=== Input data ===

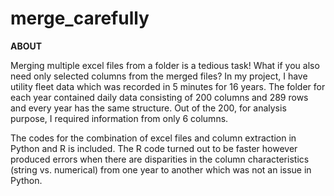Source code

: # merge_carefully

**ABOUT**

Merging multiple excel files from a folder is a tedious task! What if you also need only selected columns from the merged files? 
In my project, I have utility fleet data which was recorded in 5 minutes for 16 years. The folder for each year contained daily data consisting of 200 columns and 289 rows and every year has the same structure. Out of the 200, for analysis purpose, I required information from only 6 columns.

The codes for the combination of excel files and column extraction in Python and R is included. The R code turned out to be faster however produced errors when there are disparities in the column characteristics (string vs. numerical) from one year to another which was not an issue in Python.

===

▸ **The task**:
No images belong in the copy. Transcribe every record exactly.

▸ **Output**:
Source code

: # merge_carefully

**ABOUT**

Merging multiple excel files from a folder is a tedious task! What if you also need only selected columns from the merged files? 
In my project, I have utility fleet data which was recorded in 5 minutes for 16 years. The folder for each year contained daily data consisting of 200 columns and 289 rows and every year has the same structure. Out of the 200, for analysis purpose, I required information from only 6 columns.

The codes for the combination of excel files and column extraction in Python and R is included. The R code turned out to be faster however produced errors when there are disparities in the column characteristics (string vs. numerical) from one year to another which was not an issue in Python.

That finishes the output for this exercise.